Source texts of formatted documents:
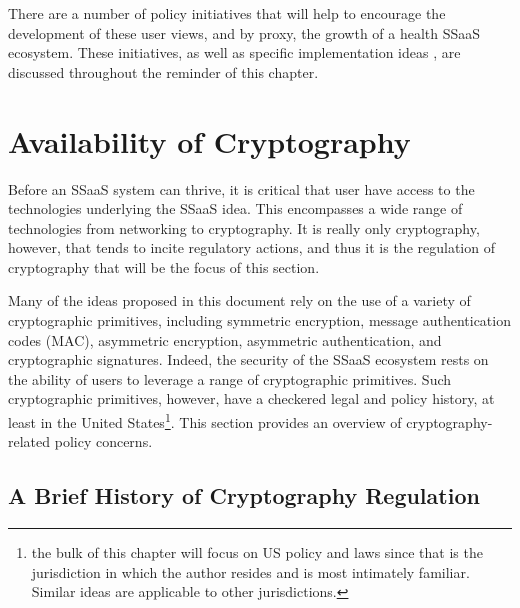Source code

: There are a number of policy initiatives that will help to encourage
the development of these user views, and by proxy, the growth of a
health SSaaS ecosystem. These initiatives, as well as specific
implementation ideas , are discussed throughout the reminder of this
chapter.

\section{Availability of Cryptography}
\label{chap:policy:crypto}

Before an SSaaS system can thrive, it is critical that user have
access to the technologies underlying the SSaaS idea. This encompasses
a wide range of technologies from networking to cryptography. It is
really only cryptography, however, that tends to incite regulatory
actions, and thus it is the regulation of cryptography that will be
the focus of this section.

Many of the ideas proposed in this document rely on the use of a
variety of cryptographic primitives, including symmetric encryption,
message authentication codes (MAC), asymmetric encryption, asymmetric
authentication, and cryptographic signatures. Indeed, the security of
the SSaaS ecosystem rests on the ability of users to leverage a range
of cryptographic primitives. Such cryptographic primitives, however,
have a checkered legal and policy history, at least in the United
States\footnote{the bulk of this chapter will focus on US policy and
  laws since that is the jurisdiction in which the author resides and
  is most intimately familiar. Similar ideas are applicable to other
  jurisdictions.}. This section provides an overview of
cryptography-related policy concerns.

\subsection{A Brief History of Cryptography Regulation}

What is expected: The expected output is every line of the data, unchanged, with the pictures skipped.

Problem solution:
Source code

: There are a number of policy initiatives that will help to encourage
the development of these user views, and by proxy, the growth of a
health SSaaS ecosystem. These initiatives, as well as specific
implementation ideas , are discussed throughout the reminder of this
chapter.

\section{Availability of Cryptography}
\label{chap:policy:crypto}

Before an SSaaS system can thrive, it is critical that user have
access to the technologies underlying the SSaaS idea. This encompasses
a wide range of technologies from networking to cryptography. It is
really only cryptography, however, that tends to incite regulatory
actions, and thus it is the regulation of cryptography that will be
the focus of this section.

Many of the ideas proposed in this document rely on the use of a
variety of cryptographic primitives, including symmetric encryption,
message authentication codes (MAC), asymmetric encryption, asymmetric
authentication, and cryptographic signatures. Indeed, the security of
the SSaaS ecosystem rests on the ability of users to leverage a range
of cryptographic primitives. Such cryptographic primitives, however,
have a checkered legal and policy history, at least in the United
States\footnote{the bulk of this chapter will focus on US policy and
  laws since that is the jurisdiction in which the author resides and
  is most intimately familiar. Similar ideas are applicable to other
  jurisdictions.}. This section provides an overview of
cryptography-related policy concerns.

\subsection{A Brief History of Cryptography Regulation}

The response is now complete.